A little more context, failures like this are caught today, but only
in the validators, and it's very noisy and nonobvious when it happens.
And we seem to keep finding devices that are broken like this, so would be
nice to just ignore them and move on.

-Eric
Darrick J. Wong May 15, 2020, 9:10 p.m.
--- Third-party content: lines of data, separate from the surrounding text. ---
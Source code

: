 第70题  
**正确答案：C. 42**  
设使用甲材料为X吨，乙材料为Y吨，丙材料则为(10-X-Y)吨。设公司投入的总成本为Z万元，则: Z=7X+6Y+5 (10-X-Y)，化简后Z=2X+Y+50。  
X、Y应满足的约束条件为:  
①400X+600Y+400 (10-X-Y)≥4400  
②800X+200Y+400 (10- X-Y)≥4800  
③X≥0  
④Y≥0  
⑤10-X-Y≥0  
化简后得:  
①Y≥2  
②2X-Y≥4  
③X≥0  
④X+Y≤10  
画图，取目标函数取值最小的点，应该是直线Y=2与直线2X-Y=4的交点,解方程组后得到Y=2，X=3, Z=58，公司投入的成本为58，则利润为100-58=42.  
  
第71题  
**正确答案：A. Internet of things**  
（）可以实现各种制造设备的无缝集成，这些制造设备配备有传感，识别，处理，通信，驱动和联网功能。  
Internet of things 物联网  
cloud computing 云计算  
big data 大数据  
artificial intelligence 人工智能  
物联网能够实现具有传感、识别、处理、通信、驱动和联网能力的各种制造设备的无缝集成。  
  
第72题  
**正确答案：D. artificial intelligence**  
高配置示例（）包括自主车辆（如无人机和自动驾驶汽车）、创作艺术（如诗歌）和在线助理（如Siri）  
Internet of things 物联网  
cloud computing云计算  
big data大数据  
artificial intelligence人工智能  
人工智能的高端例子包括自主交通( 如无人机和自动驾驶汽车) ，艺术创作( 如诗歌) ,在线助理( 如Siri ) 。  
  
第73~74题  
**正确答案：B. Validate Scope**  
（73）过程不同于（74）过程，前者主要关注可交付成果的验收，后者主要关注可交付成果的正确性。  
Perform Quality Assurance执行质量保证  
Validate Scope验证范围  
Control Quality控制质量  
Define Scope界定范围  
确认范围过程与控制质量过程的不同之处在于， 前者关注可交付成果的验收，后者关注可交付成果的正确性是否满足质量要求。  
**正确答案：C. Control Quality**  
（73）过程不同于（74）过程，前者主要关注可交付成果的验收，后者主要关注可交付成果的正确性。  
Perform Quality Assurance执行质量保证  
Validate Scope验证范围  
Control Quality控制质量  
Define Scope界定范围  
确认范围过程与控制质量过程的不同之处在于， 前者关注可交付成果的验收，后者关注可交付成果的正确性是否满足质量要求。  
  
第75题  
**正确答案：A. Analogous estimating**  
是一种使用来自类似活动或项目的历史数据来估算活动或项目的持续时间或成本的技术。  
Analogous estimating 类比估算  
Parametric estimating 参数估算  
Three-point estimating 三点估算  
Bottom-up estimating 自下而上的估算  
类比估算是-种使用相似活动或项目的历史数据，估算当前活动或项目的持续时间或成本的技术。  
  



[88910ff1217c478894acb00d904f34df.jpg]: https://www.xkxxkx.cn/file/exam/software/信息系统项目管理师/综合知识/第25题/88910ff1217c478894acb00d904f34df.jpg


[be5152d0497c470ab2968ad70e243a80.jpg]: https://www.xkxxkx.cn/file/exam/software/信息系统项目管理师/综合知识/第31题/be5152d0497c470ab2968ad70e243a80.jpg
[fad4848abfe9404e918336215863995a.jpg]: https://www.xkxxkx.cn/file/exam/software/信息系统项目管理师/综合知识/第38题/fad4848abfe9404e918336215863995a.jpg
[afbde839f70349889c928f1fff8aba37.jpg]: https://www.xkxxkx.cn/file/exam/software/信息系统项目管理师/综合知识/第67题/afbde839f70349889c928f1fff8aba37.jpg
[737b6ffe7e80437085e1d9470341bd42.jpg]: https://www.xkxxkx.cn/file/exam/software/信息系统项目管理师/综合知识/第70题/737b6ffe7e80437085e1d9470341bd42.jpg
UTC | #4
On Fri, May 15, 2020 at 03:54:34PM -0500, Eric Sandeen wrote:
> On 5/15/20 3:48 PM, Darrick J. Wong wrote:
> > On Fri, May 15, 2020 at 02:14:17PM -0500, Eric Sandeen wrote:
> >> We validate commandline options for stripe unit and stripe width, and
> >> if a device returns nonsensical values via libblkid, the superbock write
> >> verifier will eventually catch it and fail (noisily and cryptically) but
> >> it seems a bit cleaner to just do a basic sanity check on the numbers
> >> as soon as we get them from blkid, and if they're bogus, ignore them from
> >> the start.
> >>
> >> Signed-off-by: Eric Sandeen <sandeen@redhat.com>
> >> ---
> >>
> >> diff --git a/libfrog/topology.c b/libfrog/topology.c
> >> index b1b470c9..38ed03b7 100644
> >> --- a/libfrog/topology.c
> >> +++ b/libfrog/topology.c
> >> @@ -213,6 +213,19 @@ static void blkid_get_topology(
> >>  	val = blkid_topology_get_optimal_io_size(tp);
> >>  	*swidth = val;
> >>  
> >> +        /*

Tabs not spaces

> >> +	 * Occasionally, firmware is broken and returns optimal < minimum,
> >> +	 * or optimal which is not a multiple of minimum.
> >> +	 * In that case just give up and set both to zero, we can't trust
> >> +	 * information from this device. Similar to xfs_validate_sb_common().
> >> +	 */
> >> +        if (*sunit) {
> >> +                if ((*sunit > *swidth) || (*swidth % *sunit != 0)) {

Why not combine these?

if (*sunit != 0 && (*sunit > *swidth || *swidth % *sunit != 0)) {

Aside from that the code looks fine I guess...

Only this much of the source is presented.